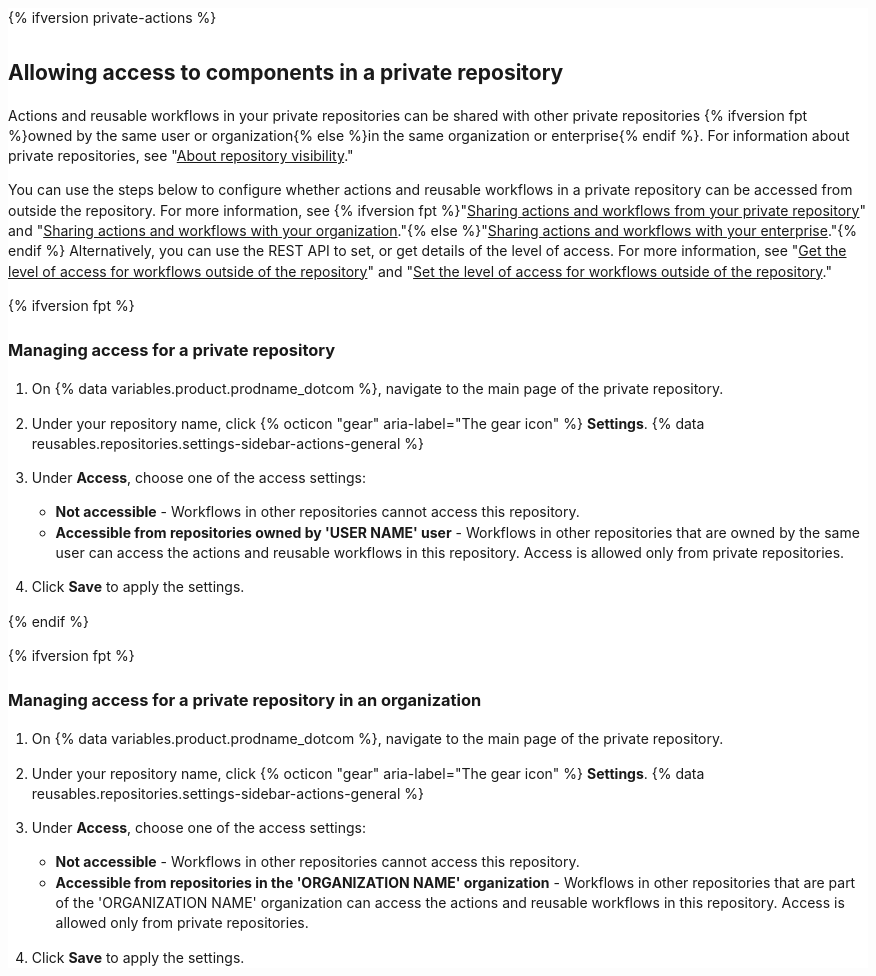 {% ifversion private-actions %}
## Allowing access to components in a private repository

Actions and reusable workflows in your private repositories can be shared with other private repositories {% ifversion fpt %}owned by the same user or organization{% else %}in the same organization or enterprise{% endif %}. For information about private repositories, see "[About repository visibility](/repositories/creating-and-managing-repositories/about-repositories#about-repository-visibility)."

You can use the steps below to configure whether actions and reusable workflows in a private repository can be accessed from outside the repository. For more information, see {% ifversion fpt %}"[Sharing actions and workflows from your private repository](/actions/creating-actions/sharing-actions-and-workflows-from-your-private-repository)" and "[Sharing actions and workflows with your organization](/actions/creating-actions/sharing-actions-and-workflows-with-your-organization)."{% else %}"[Sharing actions and workflows with your enterprise](/actions/creating-actions/sharing-actions-and-workflows-with-your-enterprise)."{% endif %} Alternatively, you can use the REST API to set, or get details of the level of access. For more information, see "[Get the level of access for workflows outside of the repository](/rest/actions/permissions#get-the-level-of-access-for-workflows-outside-of-the-repository)" and "[Set the level of access for workflows outside of the repository](/rest/actions/permissions#set-the-level-of-access-for-workflows-outside-of-the-repository)."

{% ifversion fpt %}
### Managing access for a private repository

1. On {% data variables.product.prodname_dotcom %}, navigate to the main page of the private repository.
1. Under your repository name, click {% octicon "gear" aria-label="The gear icon" %} **Settings**.
{% data reusables.repositories.settings-sidebar-actions-general %}
1. Under **Access**, choose one of the access settings:

   * **Not accessible** - Workflows in other repositories cannot access this repository.
   * **Accessible from repositories owned by 'USER NAME' user** - Workflows in other repositories that are owned by the same user can access the actions and reusable workflows in this repository. Access is allowed only from private repositories.
1. Click **Save** to apply the settings.

{% endif %}

{% ifversion fpt %}
### Managing access for a private repository in an organization

1. On {% data variables.product.prodname_dotcom %}, navigate to the main page of the private repository.
1. Under your repository name, click {% octicon "gear" aria-label="The gear icon" %} **Settings**.
{% data reusables.repositories.settings-sidebar-actions-general %}
1. Under **Access**, choose one of the access settings:

   * **Not accessible** - Workflows in other repositories cannot access this repository.
   * **Accessible from repositories in the 'ORGANIZATION NAME' organization** - Workflows in other repositories that are part of the 'ORGANIZATION NAME' organization can access the actions and reusable workflows in this repository. Access is allowed only from private repositories.
1. Click **Save** to apply the settings.

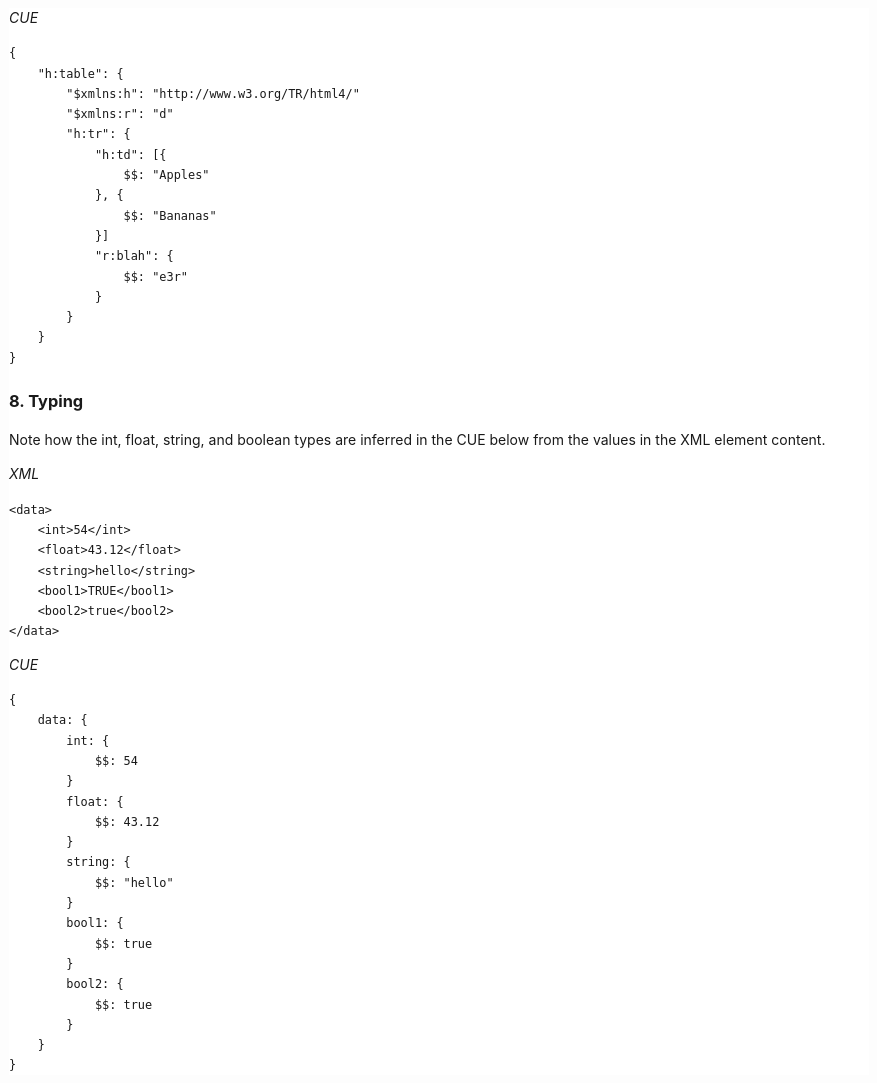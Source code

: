*CUE*
```
{
	"h:table": {
		"$xmlns:h": "http://www.w3.org/TR/html4/"
		"$xmlns:r": "d"
		"h:tr": {
			"h:td": [{
				$$: "Apples"
			}, {
				$$: "Bananas"
			}]
			"r:blah": {
				$$: "e3r"
			}
		}
	}
}
```
### 8. Typing

Note how the int, float, string, and boolean types are inferred in the CUE below from the values in the XML element content.

*XML*
```
<data>
	<int>54</int>
	<float>43.12</float>
	<string>hello</string>
	<bool1>TRUE</bool1>
	<bool2>true</bool2>
</data>
```

*CUE*
```
{
	data: {
		int: {
			$$: 54
		}
		float: {
			$$: 43.12
		}
		string: {
			$$: "hello"
		}
		bool1: {
			$$: true
		}
		bool2: {
			$$: true
		}
	}
}
```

- - -

▶ _Brief_: Omitting the pictures, copy each record above exactly as it stands.

▶ _Exercise answer_:
 {% ifversion private-actions %}
## Allowing access to components in a private repository

Actions and reusable workflows in your private repositories can be shared with other private repositories {% ifversion fpt %}owned by the same user or organization{% else %}in the same organization or enterprise{% endif %}. For information about private repositories, see "[About repository visibility](/repositories/creating-and-managing-repositories/about-repositories#about-repository-visibility)."

You can use the steps below to configure whether actions and reusable workflows in a private repository can be accessed from outside the repository. For more information, see {% ifversion fpt %}"[Sharing actions and workflows from your private repository](/actions/creating-actions/sharing-actions-and-workflows-from-your-private-repository)" and "[Sharing actions and workflows with your organization](/actions/creating-actions/sharing-actions-and-workflows-with-your-organization)."{% else %}"[Sharing actions and workflows with your enterprise](/actions/creating-actions/sharing-actions-and-workflows-with-your-enterprise)."{% endif %} Alternatively, you can use the REST API to set, or get details of the level of access. For more information, see "[Get the level of access for workflows outside of the repository](/rest/actions/permissions#get-the-level-of-access-for-workflows-outside-of-the-repository)" and "[Set the level of access for workflows outside of the repository](/rest/actions/permissions#set-the-level-of-access-for-workflows-outside-of-the-repository)."

{% ifversion fpt %}
### Managing access for a private repository

1. On {% data variables.product.prodname_dotcom %}, navigate to the main page of the private repository.
1. Under your repository name, click {% octicon "gear" aria-label="The gear icon" %} **Settings**.
{% data reusables.repositories.settings-sidebar-actions-general %}
1. Under **Access**, choose one of the access settings:

   * **Not accessible** - Workflows in other repositories cannot access this repository.
   * **Accessible from repositories owned by 'USER NAME' user** - Workflows in other repositories that are owned by the same user can access the actions and reusable workflows in this repository. Access is allowed only from private repositories.
1. Click **Save** to apply the settings.

{% endif %}

{% ifversion fpt %}
### Managing access for a private repository in an organization

1. On {% data variables.product.prodname_dotcom %}, navigate to the main page of the private repository.
1. Under your repository name, click {% octicon "gear" aria-label="The gear icon" %} **Settings**.
{% data reusables.repositories.settings-sidebar-actions-general %}
1. Under **Access**, choose one of the access settings:

   * **Not accessible** - Workflows in other repositories cannot access this repository.
   * **Accessible from repositories in the 'ORGANIZATION NAME' organization** - Workflows in other repositories that are part of the 'ORGANIZATION NAME' organization can access the actions and reusable workflows in this repository. Access is allowed only from private repositories.
1. Click **Save** to apply the settings.

Source code

:*CUE*
```
{
	"h:table": {
		"$xmlns:h": "http://www.w3.org/TR/html4/"
		"$xmlns:r": "d"
		"h:tr": {
			"h:td": [{
				$$: "Apples"
			}, {
				$$: "Bananas"
			}]
			"r:blah": {
				$$: "e3r"
			}
		}
	}
}
```
### 8. Typing

Note how the int, float, string, and boolean types are inferred in the CUE below from the values in the XML element content.

*XML*
```
<data>
	<int>54</int>
	<float>43.12</float>
	<string>hello</string>
	<bool1>TRUE</bool1>
	<bool2>true</bool2>
</data>
```

*CUE*
```
{
	data: {
		int: {
			$$: 54
		}
		float: {
			$$: 43.12
		}
		string: {
			$$: "hello"
		}
		bool1: {
			$$: true
		}
		bool2: {
			$$: true
		}
	}
}
```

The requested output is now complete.